§ **AIM OF THE TASK**
Could you retype every record below exactly as it appears?

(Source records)
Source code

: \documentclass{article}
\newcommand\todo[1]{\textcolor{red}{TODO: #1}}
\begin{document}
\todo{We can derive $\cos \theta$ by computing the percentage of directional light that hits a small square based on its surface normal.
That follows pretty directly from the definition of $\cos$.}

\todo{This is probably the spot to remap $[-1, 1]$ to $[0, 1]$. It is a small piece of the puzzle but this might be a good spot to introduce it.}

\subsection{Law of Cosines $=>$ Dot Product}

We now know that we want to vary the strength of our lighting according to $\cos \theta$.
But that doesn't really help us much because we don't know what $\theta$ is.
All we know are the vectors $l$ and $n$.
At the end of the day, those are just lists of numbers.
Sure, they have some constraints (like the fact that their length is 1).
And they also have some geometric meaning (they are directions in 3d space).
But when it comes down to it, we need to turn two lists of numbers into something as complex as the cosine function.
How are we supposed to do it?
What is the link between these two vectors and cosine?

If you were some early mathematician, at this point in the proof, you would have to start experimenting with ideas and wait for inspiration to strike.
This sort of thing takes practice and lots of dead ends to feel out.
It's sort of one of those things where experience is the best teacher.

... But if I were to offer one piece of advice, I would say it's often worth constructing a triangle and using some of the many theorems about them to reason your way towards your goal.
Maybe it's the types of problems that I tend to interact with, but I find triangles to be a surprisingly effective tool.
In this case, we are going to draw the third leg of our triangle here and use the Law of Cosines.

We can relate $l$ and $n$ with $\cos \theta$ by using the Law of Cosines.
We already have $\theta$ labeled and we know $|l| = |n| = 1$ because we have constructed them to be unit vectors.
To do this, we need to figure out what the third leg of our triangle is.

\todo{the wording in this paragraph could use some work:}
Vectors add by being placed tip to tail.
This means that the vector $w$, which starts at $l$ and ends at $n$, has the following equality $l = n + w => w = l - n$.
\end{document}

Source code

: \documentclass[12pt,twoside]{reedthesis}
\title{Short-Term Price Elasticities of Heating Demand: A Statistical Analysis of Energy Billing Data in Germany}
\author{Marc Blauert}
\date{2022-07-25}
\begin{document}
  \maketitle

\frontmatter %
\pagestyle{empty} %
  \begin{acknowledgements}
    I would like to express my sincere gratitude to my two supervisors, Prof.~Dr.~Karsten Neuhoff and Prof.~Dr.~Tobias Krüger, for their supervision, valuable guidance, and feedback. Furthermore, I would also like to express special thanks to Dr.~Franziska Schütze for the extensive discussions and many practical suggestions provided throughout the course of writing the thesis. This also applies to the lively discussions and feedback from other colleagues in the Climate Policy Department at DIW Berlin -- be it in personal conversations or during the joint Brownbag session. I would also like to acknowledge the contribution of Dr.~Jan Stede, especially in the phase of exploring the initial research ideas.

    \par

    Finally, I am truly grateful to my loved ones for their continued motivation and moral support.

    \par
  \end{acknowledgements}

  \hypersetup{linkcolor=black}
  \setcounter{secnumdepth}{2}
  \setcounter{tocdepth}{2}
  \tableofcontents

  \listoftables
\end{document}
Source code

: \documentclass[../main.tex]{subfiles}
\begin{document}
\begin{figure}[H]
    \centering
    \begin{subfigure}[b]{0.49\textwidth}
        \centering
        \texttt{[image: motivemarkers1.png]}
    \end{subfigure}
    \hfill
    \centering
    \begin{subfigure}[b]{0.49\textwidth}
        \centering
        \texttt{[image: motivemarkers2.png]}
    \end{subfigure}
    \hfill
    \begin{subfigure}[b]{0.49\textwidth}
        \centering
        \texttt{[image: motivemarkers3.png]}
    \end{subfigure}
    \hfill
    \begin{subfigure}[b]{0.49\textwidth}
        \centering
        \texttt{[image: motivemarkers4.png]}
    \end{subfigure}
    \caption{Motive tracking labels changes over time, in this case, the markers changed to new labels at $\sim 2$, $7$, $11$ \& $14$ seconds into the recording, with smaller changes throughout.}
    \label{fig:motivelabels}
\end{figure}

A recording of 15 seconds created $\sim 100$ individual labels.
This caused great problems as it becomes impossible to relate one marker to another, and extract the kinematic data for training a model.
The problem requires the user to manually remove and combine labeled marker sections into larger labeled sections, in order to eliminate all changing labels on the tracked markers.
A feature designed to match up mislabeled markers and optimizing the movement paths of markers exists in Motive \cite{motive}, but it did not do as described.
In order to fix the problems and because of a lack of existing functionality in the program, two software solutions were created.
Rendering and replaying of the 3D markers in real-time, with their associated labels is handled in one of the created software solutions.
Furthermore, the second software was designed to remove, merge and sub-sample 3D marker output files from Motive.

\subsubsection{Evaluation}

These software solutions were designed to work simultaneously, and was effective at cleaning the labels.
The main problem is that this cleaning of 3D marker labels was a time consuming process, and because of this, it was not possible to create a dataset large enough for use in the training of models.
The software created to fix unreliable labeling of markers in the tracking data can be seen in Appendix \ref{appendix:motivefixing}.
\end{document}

§ **REPLY**
Source code

: \documentclass{article}
\newcommand\todo[1]{\textcolor{red}{TODO: #1}}
\begin{document}
\todo{We can derive $\cos \theta$ by computing the percentage of directional light that hits a small square based on its surface normal.
That follows pretty directly from the definition of $\cos$.}

\todo{This is probably the spot to remap $[-1, 1]$ to $[0, 1]$. It is a small piece of the puzzle but this might be a good spot to introduce it.}

\subsection{Law of Cosines $=>$ Dot Product}

We now know that we want to vary the strength of our lighting according to $\cos \theta$.
But that doesn't really help us much because we don't know what $\theta$ is.
All we know are the vectors $l$ and $n$.
At the end of the day, those are just lists of numbers.
Sure, they have some constraints (like the fact that their length is 1).
And they also have some geometric meaning (they are directions in 3d space).
But when it comes down to it, we need to turn two lists of numbers into something as complex as the cosine function.
How are we supposed to do it?
What is the link between these two vectors and cosine?

If you were some early mathematician, at this point in the proof, you would have to start experimenting with ideas and wait for inspiration to strike.
This sort of thing takes practice and lots of dead ends to feel out.
It's sort of one of those things where experience is the best teacher.

... But if I were to offer one piece of advice, I would say it's often worth constructing a triangle and using some of the many theorems about them to reason your way towards your goal.
Maybe it's the types of problems that I tend to interact with, but I find triangles to be a surprisingly effective tool.
In this case, we are going to draw the third leg of our triangle here and use the Law of Cosines.

We can relate $l$ and $n$ with $\cos \theta$ by using the Law of Cosines.
We already have $\theta$ labeled and we know $|l| = |n| = 1$ because we have constructed them to be unit vectors.
To do this, we need to figure out what the third leg of our triangle is.

\todo{the wording in this paragraph could use some work:}
Vectors add by being placed tip to tail.
This means that the vector $w$, which starts at $l$ and ends at $n$, has the following equality $l = n + w => w = l - n$.
\end{document}

Source code

: \documentclass[12pt,twoside]{reedthesis}
\title{Short-Term Price Elasticities of Heating Demand: A Statistical Analysis of Energy Billing Data in Germany}
\author{Marc Blauert}
\date{2022-07-25}
\begin{document}
  \maketitle

\frontmatter %
\pagestyle{empty} %
  \begin{acknowledgements}
    I would like to express my sincere gratitude to my two supervisors, Prof.~Dr.~Karsten Neuhoff and Prof.~Dr.~Tobias Krüger, for their supervision, valuable guidance, and feedback. Furthermore, I would also like to express special thanks to Dr.~Franziska Schütze for the extensive discussions and many practical suggestions provided throughout the course of writing the thesis. This also applies to the lively discussions and feedback from other colleagues in the Climate Policy Department at DIW Berlin -- be it in personal conversations or during the joint Brownbag session. I would also like to acknowledge the contribution of Dr.~Jan Stede, especially in the phase of exploring the initial research ideas.

    \par

    Finally, I am truly grateful to my loved ones for their continued motivation and moral support.

    \par
  \end{acknowledgements}

  \hypersetup{linkcolor=black}
  \setcounter{secnumdepth}{2}
  \setcounter{tocdepth}{2}
  \tableofcontents

  \listoftables
\end{document}
Source code

: \documentclass[../main.tex]{subfiles}
\begin{document}
\begin{figure}[H]
    \centering
    \begin{subfigure}[b]{0.49\textwidth}
        \centering
        \texttt{[image: motivemarkers1.png]}
    \end{subfigure}
    \hfill
    \centering
    \begin{subfigure}[b]{0.49\textwidth}
        \centering
        \texttt{[image: motivemarkers2.png]}
    \end{subfigure}
    \hfill
    \begin{subfigure}[b]{0.49\textwidth}
        \centering
        \texttt{[image: motivemarkers3.png]}
    \end{subfigure}
    \hfill
    \begin{subfigure}[b]{0.49\textwidth}
        \centering
        \texttt{[image: motivemarkers4.png]}
    \end{subfigure}
    \caption{Motive tracking labels changes over time, in this case, the markers changed to new labels at $\sim 2$, $7$, $11$ \& $14$ seconds into the recording, with smaller changes throughout.}
    \label{fig:motivelabels}
\end{figure}

A recording of 15 seconds created $\sim 100$ individual labels.
This caused great problems as it becomes impossible to relate one marker to another, and extract the kinematic data for training a model.
The problem requires the user to manually remove and combine labeled marker sections into larger labeled sections, in order to eliminate all changing labels on the tracked markers.
A feature designed to match up mislabeled markers and optimizing the movement paths of markers exists in Motive \cite{motive}, but it did not do as described.
In order to fix the problems and because of a lack of existing functionality in the program, two software solutions were created.
Rendering and replaying of the 3D markers in real-time, with their associated labels is handled in one of the created software solutions.
Furthermore, the second software was designed to remove, merge and sub-sample 3D marker output files from Motive.

\subsubsection{Evaluation}

These software solutions were designed to work simultaneously, and was effective at cleaning the labels.
The main problem is that this cleaning of 3D marker labels was a time consuming process, and because of this, it was not possible to create a dataset large enough for use in the training of models.
The software created to fix unreliable labeling of markers in the tracking data can be seen in Appendix \ref{appendix:motivefixing}.
\end{document}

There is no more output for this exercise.